**Work instruction:** The answer must consist of each line of the records below that contains the string "subsection".

Dataset entries:
--------------------------------------------------

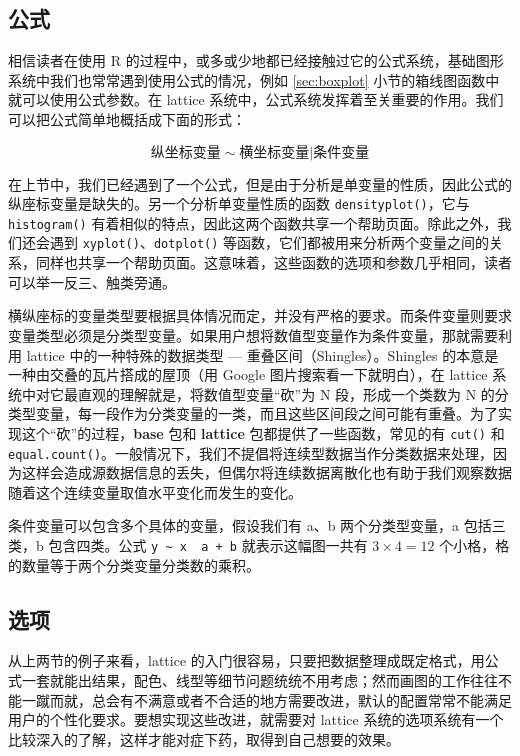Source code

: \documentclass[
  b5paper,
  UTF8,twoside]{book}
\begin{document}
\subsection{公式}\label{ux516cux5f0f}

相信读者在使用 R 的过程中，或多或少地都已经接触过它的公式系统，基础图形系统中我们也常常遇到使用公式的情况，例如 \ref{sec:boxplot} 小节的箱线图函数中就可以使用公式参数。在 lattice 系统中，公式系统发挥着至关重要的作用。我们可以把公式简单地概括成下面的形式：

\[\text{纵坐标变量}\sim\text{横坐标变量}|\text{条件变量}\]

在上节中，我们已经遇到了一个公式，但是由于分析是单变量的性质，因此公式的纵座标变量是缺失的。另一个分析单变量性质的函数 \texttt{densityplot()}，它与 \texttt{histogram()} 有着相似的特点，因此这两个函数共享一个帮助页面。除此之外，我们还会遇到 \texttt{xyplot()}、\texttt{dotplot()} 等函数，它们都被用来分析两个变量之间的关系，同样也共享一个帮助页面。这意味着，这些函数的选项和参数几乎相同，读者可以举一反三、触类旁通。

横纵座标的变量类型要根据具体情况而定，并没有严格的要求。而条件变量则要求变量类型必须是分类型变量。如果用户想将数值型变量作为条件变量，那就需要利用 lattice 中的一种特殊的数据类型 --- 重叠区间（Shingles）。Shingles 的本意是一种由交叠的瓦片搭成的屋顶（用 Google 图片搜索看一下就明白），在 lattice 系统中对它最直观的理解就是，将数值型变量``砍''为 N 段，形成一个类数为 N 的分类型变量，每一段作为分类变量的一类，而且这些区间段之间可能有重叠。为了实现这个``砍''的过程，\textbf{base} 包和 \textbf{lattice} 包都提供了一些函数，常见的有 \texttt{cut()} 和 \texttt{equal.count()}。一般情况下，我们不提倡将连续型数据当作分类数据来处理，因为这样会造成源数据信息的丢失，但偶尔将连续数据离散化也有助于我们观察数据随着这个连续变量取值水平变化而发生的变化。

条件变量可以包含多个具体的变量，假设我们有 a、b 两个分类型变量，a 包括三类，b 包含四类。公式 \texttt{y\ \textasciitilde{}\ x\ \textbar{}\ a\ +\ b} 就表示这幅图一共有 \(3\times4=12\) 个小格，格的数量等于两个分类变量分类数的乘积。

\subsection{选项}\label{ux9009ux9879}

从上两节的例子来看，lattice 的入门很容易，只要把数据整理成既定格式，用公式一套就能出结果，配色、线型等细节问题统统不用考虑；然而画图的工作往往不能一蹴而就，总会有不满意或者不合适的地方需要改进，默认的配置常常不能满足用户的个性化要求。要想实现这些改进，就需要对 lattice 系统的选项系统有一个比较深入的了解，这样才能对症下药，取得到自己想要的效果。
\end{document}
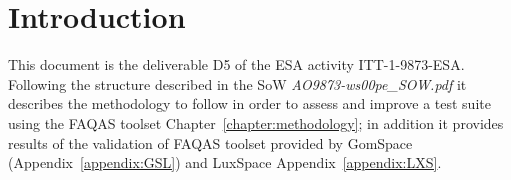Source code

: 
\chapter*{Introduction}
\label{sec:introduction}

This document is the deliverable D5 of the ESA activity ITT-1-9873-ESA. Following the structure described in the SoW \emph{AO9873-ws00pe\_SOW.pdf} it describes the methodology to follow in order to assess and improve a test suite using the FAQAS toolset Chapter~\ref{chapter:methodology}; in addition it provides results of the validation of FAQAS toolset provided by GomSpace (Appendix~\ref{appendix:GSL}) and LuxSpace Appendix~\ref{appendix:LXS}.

--------------------------------------------------

**Answer to the exercise:**
\subsection{公式}\label{ux516cux5f0f}
\subsection{选项}\label{ux9009ux9879}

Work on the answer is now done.